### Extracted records
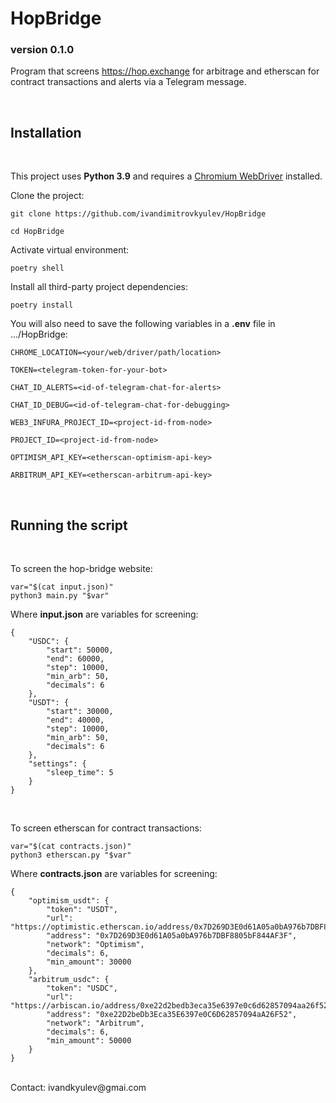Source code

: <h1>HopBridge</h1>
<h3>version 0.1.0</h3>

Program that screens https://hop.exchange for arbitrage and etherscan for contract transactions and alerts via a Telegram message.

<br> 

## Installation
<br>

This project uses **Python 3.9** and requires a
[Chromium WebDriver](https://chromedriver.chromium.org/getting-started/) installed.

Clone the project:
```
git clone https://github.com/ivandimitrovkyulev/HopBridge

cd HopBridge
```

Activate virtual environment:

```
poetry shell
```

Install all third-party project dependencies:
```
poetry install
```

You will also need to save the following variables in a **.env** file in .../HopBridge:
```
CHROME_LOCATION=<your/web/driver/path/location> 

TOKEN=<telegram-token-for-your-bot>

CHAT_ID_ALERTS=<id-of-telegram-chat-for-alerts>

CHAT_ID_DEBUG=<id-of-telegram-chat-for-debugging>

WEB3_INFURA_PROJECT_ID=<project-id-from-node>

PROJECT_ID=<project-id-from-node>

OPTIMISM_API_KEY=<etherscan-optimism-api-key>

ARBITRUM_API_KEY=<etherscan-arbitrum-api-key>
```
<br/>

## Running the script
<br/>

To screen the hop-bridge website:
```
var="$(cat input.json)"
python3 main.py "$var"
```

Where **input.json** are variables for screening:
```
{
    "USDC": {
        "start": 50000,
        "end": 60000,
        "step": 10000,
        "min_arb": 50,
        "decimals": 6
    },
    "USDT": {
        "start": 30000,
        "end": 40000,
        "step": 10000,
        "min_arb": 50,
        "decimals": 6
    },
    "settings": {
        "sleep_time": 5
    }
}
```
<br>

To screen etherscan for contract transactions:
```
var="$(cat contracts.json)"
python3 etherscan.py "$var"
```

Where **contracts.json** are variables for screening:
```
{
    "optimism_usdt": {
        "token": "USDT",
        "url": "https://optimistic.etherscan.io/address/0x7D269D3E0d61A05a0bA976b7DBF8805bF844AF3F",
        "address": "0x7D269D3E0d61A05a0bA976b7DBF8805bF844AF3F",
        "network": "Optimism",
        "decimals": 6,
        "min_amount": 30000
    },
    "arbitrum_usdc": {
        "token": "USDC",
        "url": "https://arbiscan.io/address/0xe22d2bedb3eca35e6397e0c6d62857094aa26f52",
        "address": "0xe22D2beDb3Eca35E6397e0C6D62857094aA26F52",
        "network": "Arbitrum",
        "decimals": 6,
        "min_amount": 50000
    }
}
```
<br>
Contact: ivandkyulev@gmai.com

### DESCRIPTION OF THE TASK
For the data above, count every line in which the string "etherscan" appears, and answer with the count only.

### RESPONSE BELOW
6